New NYPD fire response protocol bans elevator use
Officer Dennis Guerra’s death exposed the lack of NYPD protocol covering instances in which officers arrive at fire scenes before firefighters
NEW YORK — NYPD issued a revised protocol that requires stairs to be used at all times while responding to building fires.
"Responding units must use the stairs," read a three-page "Finest" message in which Chief of Department Philip Banks outlines the new fire response procedures, the NY Daily News reports.

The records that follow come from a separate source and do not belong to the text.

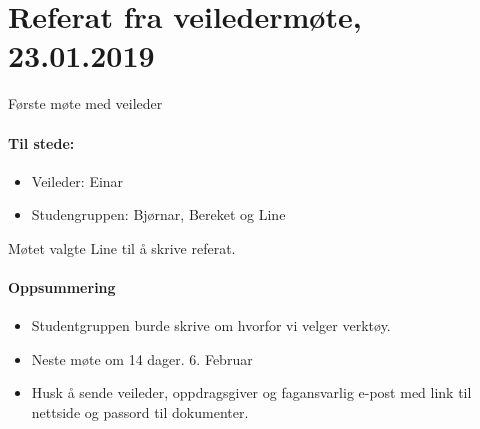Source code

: \chapter{Referat fra veiledermøte, 23.01.2019}

Første møte med veileder

\subsubsection{Til stede:} 
\begin{itemize}
\item Veileder: Einar
\item Studengruppen: Bjørnar, Bereket og Line
\end{itemize}


Møtet valgte Line til å skrive referat.

\subsubsection{Oppsummering}

\begin{itemize}
\item Studentgruppen burde skrive om hvorfor vi velger verktøy.
\item Neste møte om 14 dager. 6. Februar
\item Husk å sende veileder, oppdragsgiver og fagansvarlig e-post med link til nettside og passord til dokumenter. 
\end{itemize}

In a message released following the death of Police Officer Dennis Guerra, who died of injuries suffered after using an elevator to reach a high-rise fire, Chief Banks has advised officers to "walk up to a reported fire whenever possible," according to the report.
Banks urged officers who choose to use elevators to use their flashlights to check for smoke in the elevator shaft, stop the elevator every five floors to continue checking the shaft for smoke and to take the elevator no closer than two floors beneath the fire, according to the report.
Officers Dennis Guerra and Rosa Rodriguez responded to an April 6 fire in a housing project in Coney Island. They arrived before firefighters and took an elevator directly to the 13th floor, where the fire was burning.
They were overcome by heavy smoke when the elevator door opened and were unable to retreat. Firefighters rescued them, but Guerra died of his injuries.
Officer Rodriguez is still recovering in a hospital burn unit. Officer Guerra’s death exposed the lack of NYPD protocol covering instances in which officers arrive at fire scenes before firefighters, according to the report.
"We definitely took into account what [the FDNY] does when responding to fires," NYPD Deputy Chief Kim Royster said. "Out of that conversation came that police would use the stairs. This is the safest way to respond to fires."